[Source texts of formatted documents]
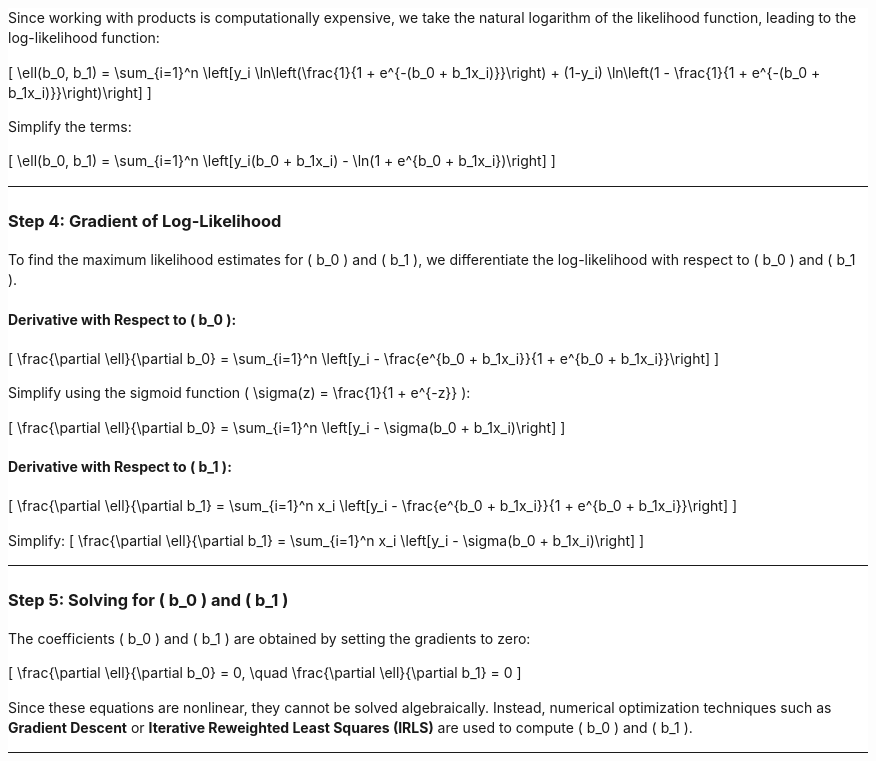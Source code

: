 Since working with products is computationally expensive, we take the natural logarithm of the likelihood function, leading to the log-likelihood function:

\[
\ell(b_0, b_1) = \sum_{i=1}^n \left[y_i \ln\left(\frac{1}{1 + e^{-(b_0 + b_1x_i)}}\right) + (1-y_i) \ln\left(1 - \frac{1}{1 + e^{-(b_0 + b_1x_i)}}\right)\right]
\]

Simplify the terms:

\[
\ell(b_0, b_1) = \sum_{i=1}^n \left[y_i(b_0 + b_1x_i) - \ln(1 + e^{b_0 + b_1x_i})\right]
\]

---

### **Step 4: Gradient of Log-Likelihood**

To find the maximum likelihood estimates for \( b_0 \) and \( b_1 \), we differentiate the log-likelihood with respect to \( b_0 \) and \( b_1 \).

#### Derivative with Respect to \( b_0 \):
\[
\frac{\partial \ell}{\partial b_0} = \sum_{i=1}^n \left[y_i - \frac{e^{b_0 + b_1x_i}}{1 + e^{b_0 + b_1x_i}}\right]
\]

Simplify using the sigmoid function \( \sigma(z) = \frac{1}{1 + e^{-z}} \):

\[
\frac{\partial \ell}{\partial b_0} = \sum_{i=1}^n \left[y_i - \sigma(b_0 + b_1x_i)\right]
\]

#### Derivative with Respect to \( b_1 \):
\[
\frac{\partial \ell}{\partial b_1} = \sum_{i=1}^n x_i \left[y_i - \frac{e^{b_0 + b_1x_i}}{1 + e^{b_0 + b_1x_i}}\right]
\]

Simplify:
\[
\frac{\partial \ell}{\partial b_1} = \sum_{i=1}^n x_i \left[y_i - \sigma(b_0 + b_1x_i)\right]
\]

---

### **Step 5: Solving for \( b_0 \) and \( b_1 \)**

The coefficients \( b_0 \) and \( b_1 \) are obtained by setting the gradients to zero:

\[
\frac{\partial \ell}{\partial b_0} = 0, \quad \frac{\partial \ell}{\partial b_1} = 0
\]

Since these equations are nonlinear, they cannot be solved algebraically. Instead, numerical optimization techniques such as **Gradient Descent** or **Iterative Reweighted Least Squares (IRLS)** are used to compute \( b_0 \) and \( b_1 \).

---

Action item - Which lines above include the string "frac"? Show them.

Solution to this problem -
\ell(b_0, b_1) = \sum_{i=1}^n \left[y_i \ln\left(\frac{1}{1 + e^{-(b_0 + b_1x_i)}}\right) + (1-y_i) \ln\left(1 - \frac{1}{1 + e^{-(b_0 + b_1x_i)}}\right)\right]
\frac{\partial \ell}{\partial b_0} = \sum_{i=1}^n \left[y_i - \frac{e^{b_0 + b_1x_i}}{1 + e^{b_0 + b_1x_i}}\right]
Simplify using the sigmoid function \( \sigma(z) = \frac{1}{1 + e^{-z}} \):
\frac{\partial \ell}{\partial b_0} = \sum_{i=1}^n \left[y_i - \sigma(b_0 + b_1x_i)\right]
\frac{\partial \ell}{\partial b_1} = \sum_{i=1}^n x_i \left[y_i - \frac{e^{b_0 + b_1x_i}}{1 + e^{b_0 + b_1x_i}}\right]
\frac{\partial \ell}{\partial b_1} = \sum_{i=1}^n x_i \left[y_i - \sigma(b_0 + b_1x_i)\right]
\frac{\partial \ell}{\partial b_0} = 0, \quad \frac{\partial \ell}{\partial b_1} = 0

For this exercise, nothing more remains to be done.